++++ RECORDS FOR THIS TASK ++++

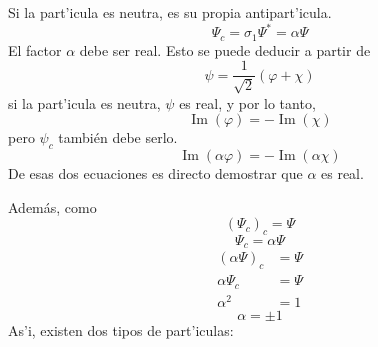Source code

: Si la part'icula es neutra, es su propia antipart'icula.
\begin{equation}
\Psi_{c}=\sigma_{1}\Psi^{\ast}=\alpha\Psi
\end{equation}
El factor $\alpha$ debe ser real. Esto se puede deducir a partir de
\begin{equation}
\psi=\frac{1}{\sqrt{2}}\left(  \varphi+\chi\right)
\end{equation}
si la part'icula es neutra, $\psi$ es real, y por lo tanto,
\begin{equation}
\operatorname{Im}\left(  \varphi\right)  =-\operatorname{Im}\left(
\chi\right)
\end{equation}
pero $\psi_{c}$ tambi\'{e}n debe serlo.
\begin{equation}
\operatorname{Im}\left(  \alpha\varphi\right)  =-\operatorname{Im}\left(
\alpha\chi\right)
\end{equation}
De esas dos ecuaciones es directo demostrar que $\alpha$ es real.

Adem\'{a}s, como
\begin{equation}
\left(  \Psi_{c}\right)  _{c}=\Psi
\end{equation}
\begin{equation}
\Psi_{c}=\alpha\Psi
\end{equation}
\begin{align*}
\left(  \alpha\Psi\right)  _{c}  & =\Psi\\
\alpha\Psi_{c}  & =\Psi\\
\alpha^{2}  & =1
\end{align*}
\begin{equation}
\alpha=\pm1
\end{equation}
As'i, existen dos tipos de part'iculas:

++++
++++ RECORDS FOR THIS TASK ++++

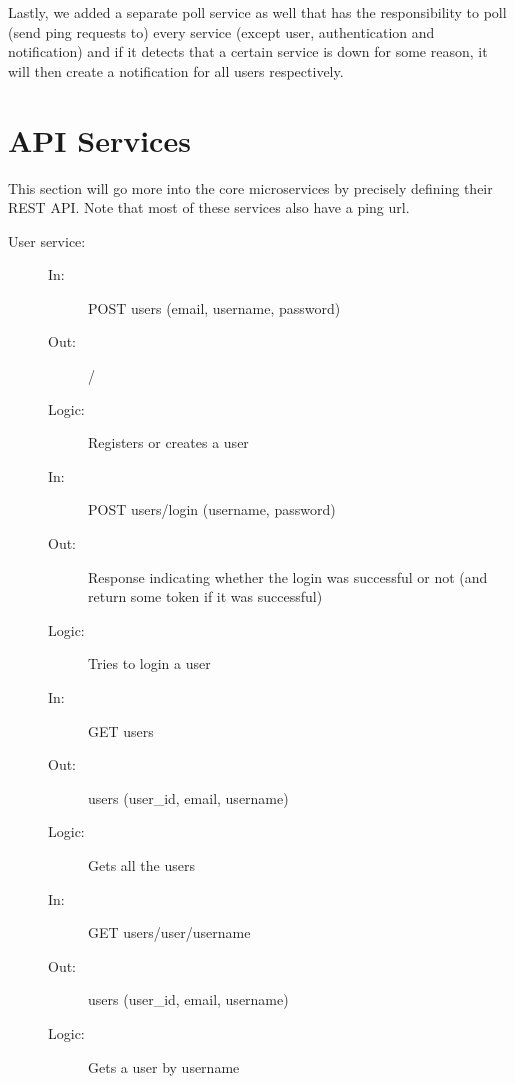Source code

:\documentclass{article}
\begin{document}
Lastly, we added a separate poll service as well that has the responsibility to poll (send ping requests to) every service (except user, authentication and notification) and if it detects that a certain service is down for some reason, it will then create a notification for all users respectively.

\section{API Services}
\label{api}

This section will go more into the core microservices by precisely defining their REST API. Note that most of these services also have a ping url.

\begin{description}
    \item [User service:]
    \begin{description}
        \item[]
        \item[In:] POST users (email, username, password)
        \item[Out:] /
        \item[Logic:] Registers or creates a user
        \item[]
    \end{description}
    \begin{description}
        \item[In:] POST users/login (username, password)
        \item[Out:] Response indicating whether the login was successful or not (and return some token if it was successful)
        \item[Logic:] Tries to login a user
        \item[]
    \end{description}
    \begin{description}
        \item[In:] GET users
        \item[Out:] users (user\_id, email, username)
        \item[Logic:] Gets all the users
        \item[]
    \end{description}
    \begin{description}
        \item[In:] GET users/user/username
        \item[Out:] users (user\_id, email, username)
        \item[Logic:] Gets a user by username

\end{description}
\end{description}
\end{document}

++++

Copy out each line of the data that has the word "right" in it.

- OUTPUT OF THE TASK:
\psi=\frac{1}{\sqrt{2}}\left(  \varphi+\chi\right)
\operatorname{Im}\left(  \varphi\right)  =-\operatorname{Im}\left(
\chi\right)
\operatorname{Im}\left(  \alpha\varphi\right)  =-\operatorname{Im}\left(
\alpha\chi\right)
\left(  \Psi_{c}\right)  _{c}=\Psi
\left(  \alpha\Psi\right)  _{c}  & =\Psi\\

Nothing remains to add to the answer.